A Mª Luz Báez, por su
acción magistral, su entereza y sosiego.
El maestro[1] abre el
aula cada mañana como si cada mañana el mundo acabara de nacer. Olvida, aunque
lo anote y corrija machaconamente, el desinterés: que fulanito no trajo libros
ni cuadernos, que zutanito vino con los deberes por hacer, que menganita gusta de estar por los pasillos
y llega otra vez tarde. No tiene en cuenta la respuesta airada de quien ya siente el peso de la exclusión
o pide a gritos un límite que no le ofrecen. Acompaña la timidez desolada de quien se hace invisible
en una esquina y no le sale la voz. Cada día es un estreno y
confía que el afán que acarrea cada amanecer venga preñado de esperanza. Hay
días que algún alumno le sorprende y le regala, como una flor abierta de forma inesperada, un brote de
sabiduría, una intervención gozosa, la fortuna de una frase en la que late el
espíritu, un trabajo bien hecho o una sencilla pregunta que abre el mundo como
una sandía y llena de frescura, color y luz la jaula que es el aula. Un destello
de gozo para los días grises de la incongruente burocracia.

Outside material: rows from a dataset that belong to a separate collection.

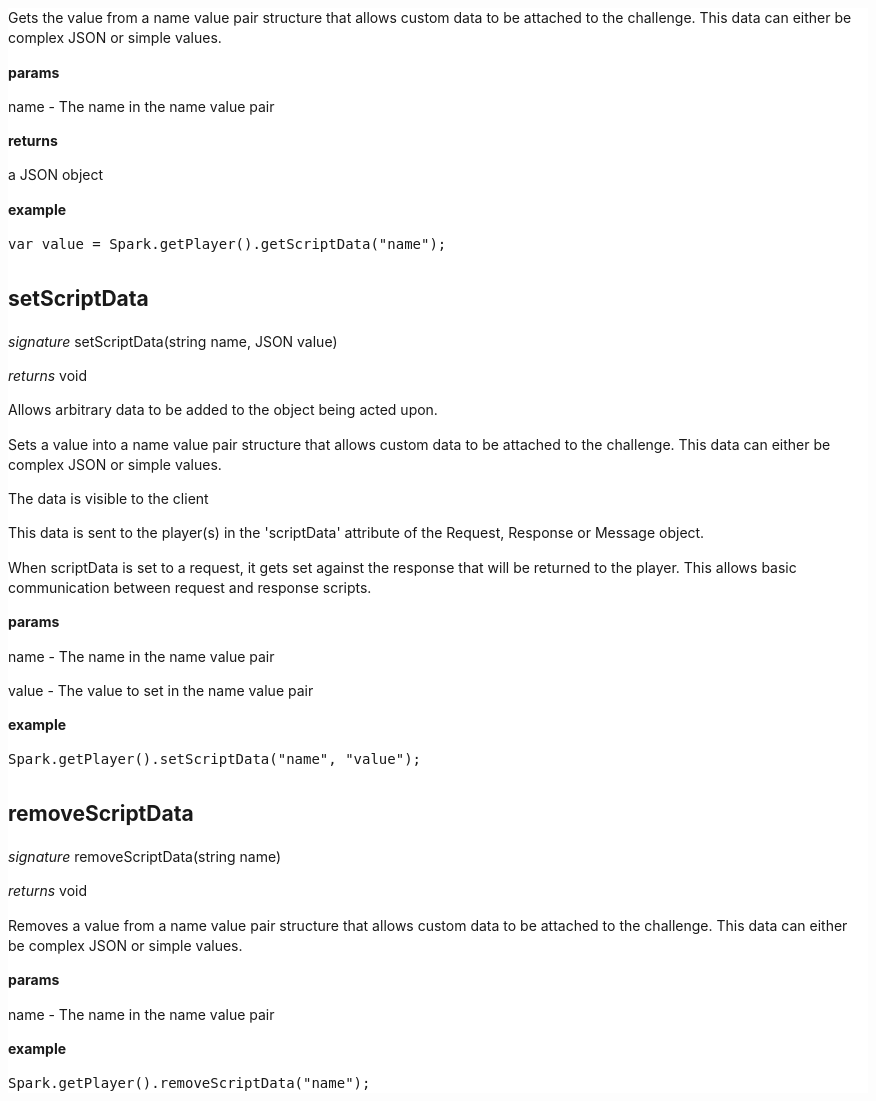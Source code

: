 Gets the value from a name value pair structure that allows custom data to be attached to the challenge. This data can either be complex JSON or simple values.

<b>params</b>

name - The name in the name value pair

<b>returns</b>

a JSON object

<b>example</b>

<pre rel="highlighter" code-brush="js" contenteditable="false">var value = Spark.getPlayer().getScriptData("name");</pre>


## setScriptData

_signature_ setScriptData(string name, JSON value)</p>

_returns_ void</p>

Allows arbitrary data to be added to the object being acted upon.

Sets a value into a name value pair structure that allows custom data to be attached to the challenge. This data can either be complex JSON or simple values.

The data is visible to the client

This data is sent to the player(s) in the 'scriptData' attribute of the Request, Response or Message object.

When scriptData is set to a request, it gets set against the response that will be returned to the player. This allows basic communication between request and response scripts.

<b>params</b>

name - The name in the name value pair

value - The value to set in the name value pair

<b>example</b>

<pre rel="highlighter" code-brush="js" contenteditable="false">Spark.getPlayer().setScriptData("name", "value");</pre>


## removeScriptData

_signature_ removeScriptData(string name)</p>

_returns_ void</p>

Removes a value from a name value pair structure that allows custom data to be attached to the challenge. This data can either be complex JSON or simple values.

<b>params</b>

name - The name in the name value pair

<b>example</b>

<pre rel="highlighter" code-brush="js" contenteditable="false">Spark.getPlayer().removeScriptData("name");</pre>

El maestro suele ser ecuánime en
su juicio, aunque defraude a los padres en sus expectativas. Por el maestro
pasan las generaciones de alumnos como se suceden las hojas en los árboles. De
algunos volverá a tener noticias. Los hijos de sus alumnos componen ya nuevos
paisajes y, a veces, en su cabeza, cambia los nombres y las fechas. De otros,
nada sabe. Cambian las generaciones y cambia el mundo. El maestro no ve que los
problemas sean otros, aunque otros sean los métodos que intentan dar respuesta
y muchos los manejos de algunos charlatanes. El maestro piensa que los hombres
vienen al mundo desorientados, desnudos y con frío. Que su misión –si alguna
tiene- es transmitir las coordenadas del complejo mundo que habitan (que no son
sólo las de hoy, vienen de lejos), hacerles descubrir los trajes de los que
disponen a medida que crecen (las posibilidades se multiplican cuanto más
compleja es la sociedad en la que viven) y arroparles en la elección para que
se sientan seguros (ayudarles a descubrirse a sí mismos y a encontrar un camino
propio y no lo que otros desean para ellos).

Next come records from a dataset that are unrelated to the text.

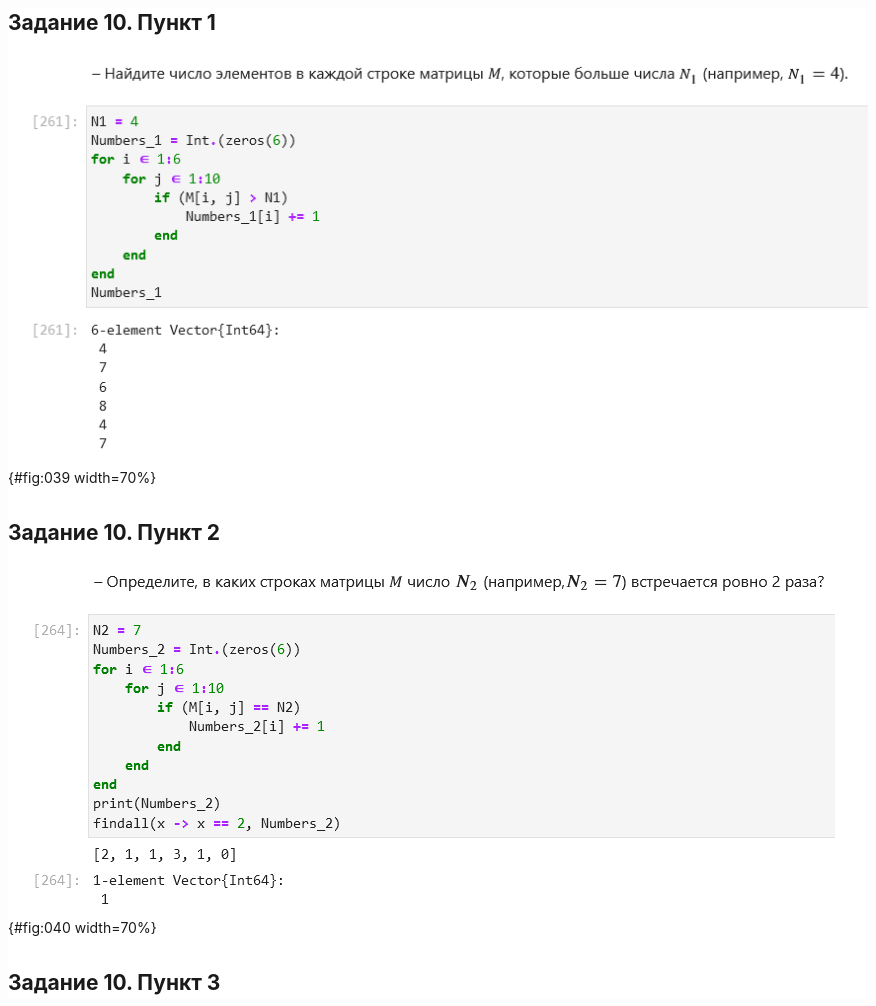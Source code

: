 ## Задание 10. Пункт 1

![Задание 10. Пункт 1.](image/39.png){#fig:039 width=70%}

## Задание 10. Пункт 2

![Задание 10. Пункт 2.](image/40.png){#fig:040 width=70%}

## Задание 10. Пункт 3
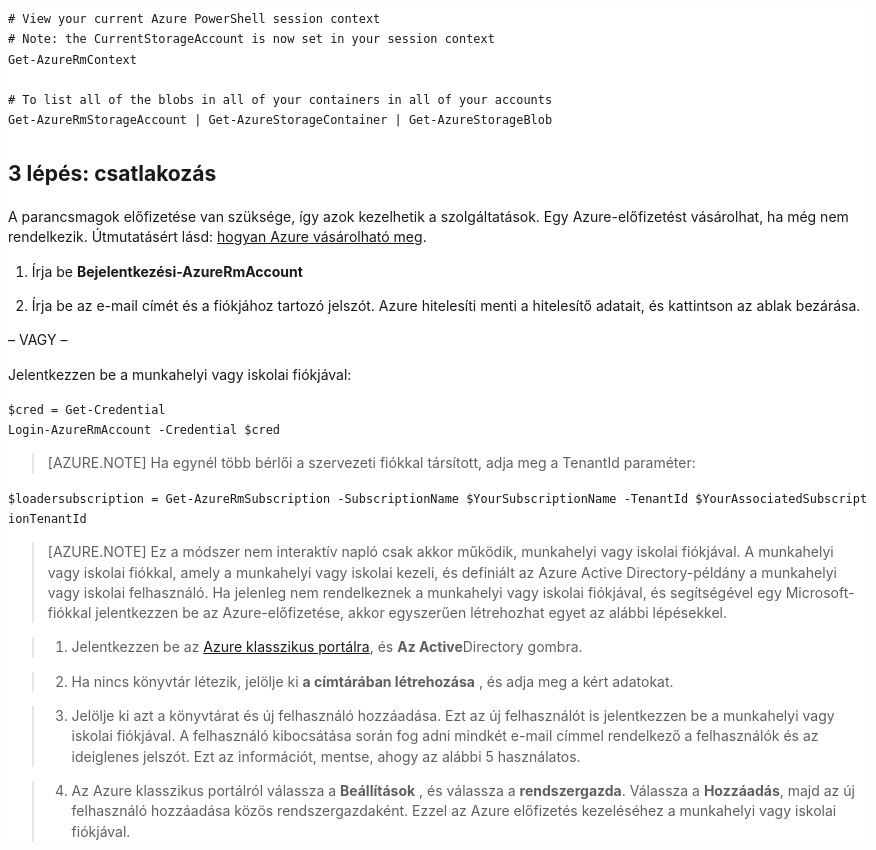     # View your current Azure PowerShell session context
    # Note: the CurrentStorageAccount is now set in your session context
    Get-AzureRmContext

    # To list all of the blobs in all of your containers in all of your accounts
    Get-AzureRmStorageAccount | Get-AzureStorageContainer | Get-AzureStorageBlob


## <a name="step-3-connect"></a>3 lépés: csatlakozás
A parancsmagok előfizetése van szüksége, így azok kezelhetik a szolgáltatások. Egy Azure-előfizetést vásárolhat, ha még nem rendelkezik. Útmutatásért lásd: [hogyan Azure vásárolható meg](http://go.microsoft.com/fwlink/p/?LinkId=320795).

1. Írja be **Bejelentkezési-AzureRmAccount**

2. Írja be az e-mail címét és a fiókjához tartozó jelszót. Azure hitelesíti menti a hitelesítő adatait, és kattintson az ablak bezárása.

– VAGY –

Jelentkezzen be a munkahelyi vagy iskolai fiókjával:

    $cred = Get-Credential
    Login-AzureRmAccount -Credential $cred
> [AZURE.NOTE] Ha egynél több bérlői a szervezeti fiókkal társított, adja meg a TenantId paraméter:

    $loadersubscription = Get-AzureRmSubscription -SubscriptionName $YourSubscriptionName -TenantId $YourAssociatedSubscriptionTenantId


> [AZURE.NOTE] Ez a módszer nem interaktív napló csak akkor működik, munkahelyi vagy iskolai fiókjával. A munkahelyi vagy iskolai fiókkal, amely a munkahelyi vagy iskolai kezeli, és definiált az Azure Active Directory-példány a munkahelyi vagy iskolai felhasználó. Ha jelenleg nem rendelkeznek a munkahelyi vagy iskolai fiókjával, és segítségével egy Microsoft-fiókkal jelentkezzen be az Azure-előfizetése, akkor egyszerűen létrehozhat egyet az alábbi lépésekkel.

> 1. Jelentkezzen be az [Azure klasszikus portálra](https://manage.windowsazure.com), és **Az Active**Directory gombra.

> 2. Ha nincs könyvtár létezik, jelölje ki **a címtárában létrehozása** , és adja meg a kért adatokat.

> 3. Jelölje ki azt a könyvtárat és új felhasználó hozzáadása. Ezt az új felhasználót is jelentkezzen be a munkahelyi vagy iskolai fiókjával. A felhasználó kibocsátása során fog adni mindkét e-mail címmel rendelkező a felhasználók és az ideiglenes jelszót. Ezt az információt, mentse, ahogy az alábbi 5 használatos.

> 4. Az Azure klasszikus portálról válassza a **Beállítások** , és válassza a **rendszergazda**. Válassza a **Hozzáadás**, majd az új felhasználó hozzáadása közös rendszergazdaként. Ezzel az Azure előfizetés kezeléséhez a munkahelyi vagy iskolai fiókjával.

El maestro sabe que, al abrir el
aula, el mundo entero con sus contradicciones se cuela en ella prendido en las
capuchas o agarrada como polvo en las deportivas de los chicos. Al maestro le
gustaría disponer de un poco de sosiego, acallar el ruido que llega de la
calle, el fragor del mundo y sus charlatanes, y abordar la jornada con cierta calma.

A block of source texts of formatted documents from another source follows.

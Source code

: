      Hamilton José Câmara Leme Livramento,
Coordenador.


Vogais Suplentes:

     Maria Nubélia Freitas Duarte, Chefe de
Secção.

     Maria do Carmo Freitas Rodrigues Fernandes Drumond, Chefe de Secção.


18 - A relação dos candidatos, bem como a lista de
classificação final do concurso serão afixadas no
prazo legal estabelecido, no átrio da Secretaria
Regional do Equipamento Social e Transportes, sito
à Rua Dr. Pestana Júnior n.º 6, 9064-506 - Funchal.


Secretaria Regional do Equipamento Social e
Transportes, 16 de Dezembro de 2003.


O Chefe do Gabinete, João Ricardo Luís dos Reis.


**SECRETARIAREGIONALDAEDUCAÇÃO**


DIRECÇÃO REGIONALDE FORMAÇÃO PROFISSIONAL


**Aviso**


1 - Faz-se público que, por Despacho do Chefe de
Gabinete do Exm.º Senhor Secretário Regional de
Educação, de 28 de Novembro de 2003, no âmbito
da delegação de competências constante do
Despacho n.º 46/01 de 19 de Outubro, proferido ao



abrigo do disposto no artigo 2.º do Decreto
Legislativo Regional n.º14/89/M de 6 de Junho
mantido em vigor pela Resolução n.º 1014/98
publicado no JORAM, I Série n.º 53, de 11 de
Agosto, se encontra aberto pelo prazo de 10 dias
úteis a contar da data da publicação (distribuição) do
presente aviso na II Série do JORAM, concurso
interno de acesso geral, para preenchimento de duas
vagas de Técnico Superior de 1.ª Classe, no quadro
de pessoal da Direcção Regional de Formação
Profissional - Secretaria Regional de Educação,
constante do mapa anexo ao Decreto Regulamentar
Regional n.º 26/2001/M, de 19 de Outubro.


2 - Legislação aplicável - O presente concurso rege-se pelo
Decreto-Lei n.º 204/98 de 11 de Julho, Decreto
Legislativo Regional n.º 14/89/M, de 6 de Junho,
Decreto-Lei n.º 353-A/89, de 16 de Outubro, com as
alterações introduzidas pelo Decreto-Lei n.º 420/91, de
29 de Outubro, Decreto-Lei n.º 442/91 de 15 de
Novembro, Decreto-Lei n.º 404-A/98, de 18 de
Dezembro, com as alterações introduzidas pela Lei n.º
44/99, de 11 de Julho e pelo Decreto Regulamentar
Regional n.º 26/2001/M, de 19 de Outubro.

El maestro encaja, en no pocas ocasiones, la desautorización de las familias,
la banalización de la enseñanza en los medios de comunicación, el espectáculo
en que convierten el aprendizaje los programas televisivos, la mentira
interesada de todos los gobiernos y hasta la difamación. El maestro, el que
reniega de ser un funcionario de ocho a tres, piensa en los alumnos en sus
tardes y maquina cómo despertar la inquietud o la curiosidad por todo lo que
cae tan lejos de su entorno y sus centros de interés que pivotan en torno a
móviles, tabletas, redes sociales (esas redes de pesca para atrapar a
incautos). Piensa cómo transmitir la ciencia, las matemáticas, la literatura,
la historia, el arte, la filosofía, las preguntas que se han hecho los hombres,
las palabras que usan y las que todavía no y que sólo encontrarán si acaban
dialogando con los muertos a través de sus libros.
El maestro procura ignorar el ir
y venir de dimes y diretes, colabora en el centro si puede o le dejan, según se
van formando los grupos de poder (democracia obliga). Tapa grietas, obstruye
agujeros y vuelve a levantar el edificio del saber que torpedean por doquier. El
maestro encara cada jornada sin la ilusión perdida. El maestro abre el aula
cada mañana como si el mundo acabara de nacer.